[Saved data entries]
......

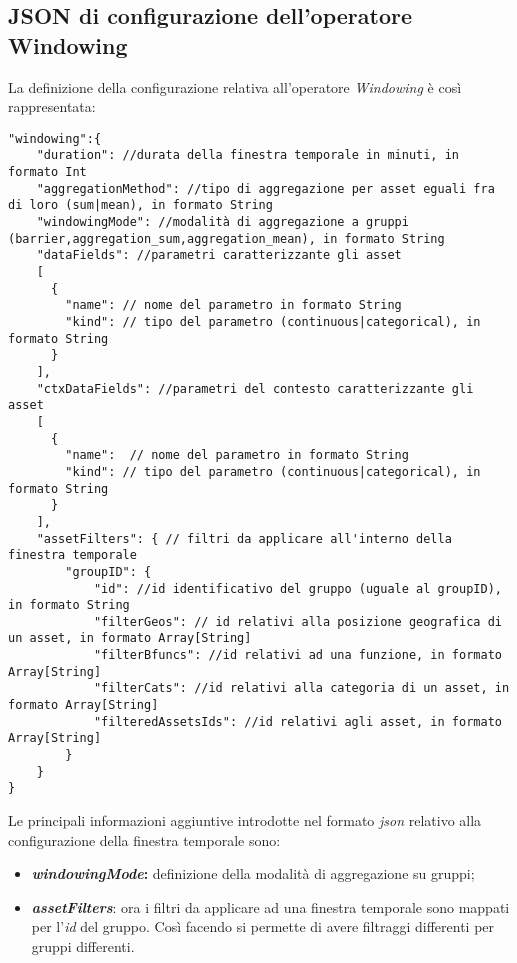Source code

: \subsection{JSON di configurazione dell'operatore Windowing}\label{sec:json-windowing}
La definizione della configurazione relativa all'operatore \textit{Windowing} è così rappresentata:

\begin{verbatim}
"windowing":{
    "duration": //durata della finestra temporale in minuti, in formato Int
    "aggregationMethod": //tipo di aggregazione per asset eguali fra di loro (sum|mean), in formato String
    "windowingMode": //modalità di aggregazione a gruppi (barrier,aggregation_sum,aggregation_mean), in formato String
    "dataFields": //parametri caratterizzante gli asset
    [
      {
        "name": // nome del parametro in formato String
        "kind": // tipo del parametro (continuous|categorical), in formato String
      }
    ],
    "ctxDataFields": //parametri del contesto caratterizzante gli asset 
    [
      {
        "name":  // nome del parametro in formato String
        "kind": // tipo del parametro (continuous|categorical), in formato String
      }
    ],
    "assetFilters": { // filtri da applicare all'interno della finestra temporale
        "groupID": {
            "id": //id identificativo del gruppo (uguale al groupID), in formato String
            "filterGeos": // id relativi alla posizione geografica di un asset, in formato Array[String]
            "filterBfuncs": //id relativi ad una funzione, in formato Array[String]
            "filterCats": //id relativi alla categoria di un asset, in formato Array[String]
            "filteredAssetsIds": //id relativi agli asset, in formato Array[String]
        } 
    }
}
\end{verbatim}
Le principali informazioni aggiuntive introdotte nel formato \textit{\gls{json}} relativo alla configurazione della finestra temporale sono:
\begin{itemize}
	\item{\textbf{\textit{windowingMode}:} definizione della modalità di aggregazione su gruppi;}
	\item{\textbf{\textit{assetFilters}}: ora i filtri da applicare ad una finestra temporale sono mappati per l'\textit{id} del gruppo. Così facendo si permette di avere filtraggi differenti per gruppi differenti.}
\end{itemize}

......

Nothing but the exact text of the records should appear in your answer, with no pictures. Please write it out.

Source code

: \subsection{JSON di configurazione dell'operatore Windowing}\label{sec:json-windowing}
La definizione della configurazione relativa all'operatore \textit{Windowing} è così rappresentata:

\begin{verbatim}
"windowing":{
    "duration": //durata della finestra temporale in minuti, in formato Int
    "aggregationMethod": //tipo di aggregazione per asset eguali fra di loro (sum|mean), in formato String
    "windowingMode": //modalità di aggregazione a gruppi (barrier,aggregation_sum,aggregation_mean), in formato String
    "dataFields": //parametri caratterizzante gli asset
    [
      {
        "name": // nome del parametro in formato String
        "kind": // tipo del parametro (continuous|categorical), in formato String
      }
    ],
    "ctxDataFields": //parametri del contesto caratterizzante gli asset 
    [
      {
        "name":  // nome del parametro in formato String
        "kind": // tipo del parametro (continuous|categorical), in formato String
      }
    ],
    "assetFilters": { // filtri da applicare all'interno della finestra temporale
        "groupID": {
            "id": //id identificativo del gruppo (uguale al groupID), in formato String
            "filterGeos": // id relativi alla posizione geografica di un asset, in formato Array[String]
            "filterBfuncs": //id relativi ad una funzione, in formato Array[String]
            "filterCats": //id relativi alla categoria di un asset, in formato Array[String]
            "filteredAssetsIds": //id relativi agli asset, in formato Array[String]
        } 
    }
}
\end{verbatim}
Le principali informazioni aggiuntive introdotte nel formato \textit{\gls{json}} relativo alla configurazione della finestra temporale sono:
\begin{itemize}
	\item{\textbf{\textit{windowingMode}:} definizione della modalità di aggregazione su gruppi;}
	\item{\textbf{\textit{assetFilters}}: ora i filtri da applicare ad una finestra temporale sono mappati per l'\textit{id} del gruppo. Così facendo si permette di avere filtraggi differenti per gruppi differenti.}
\end{itemize}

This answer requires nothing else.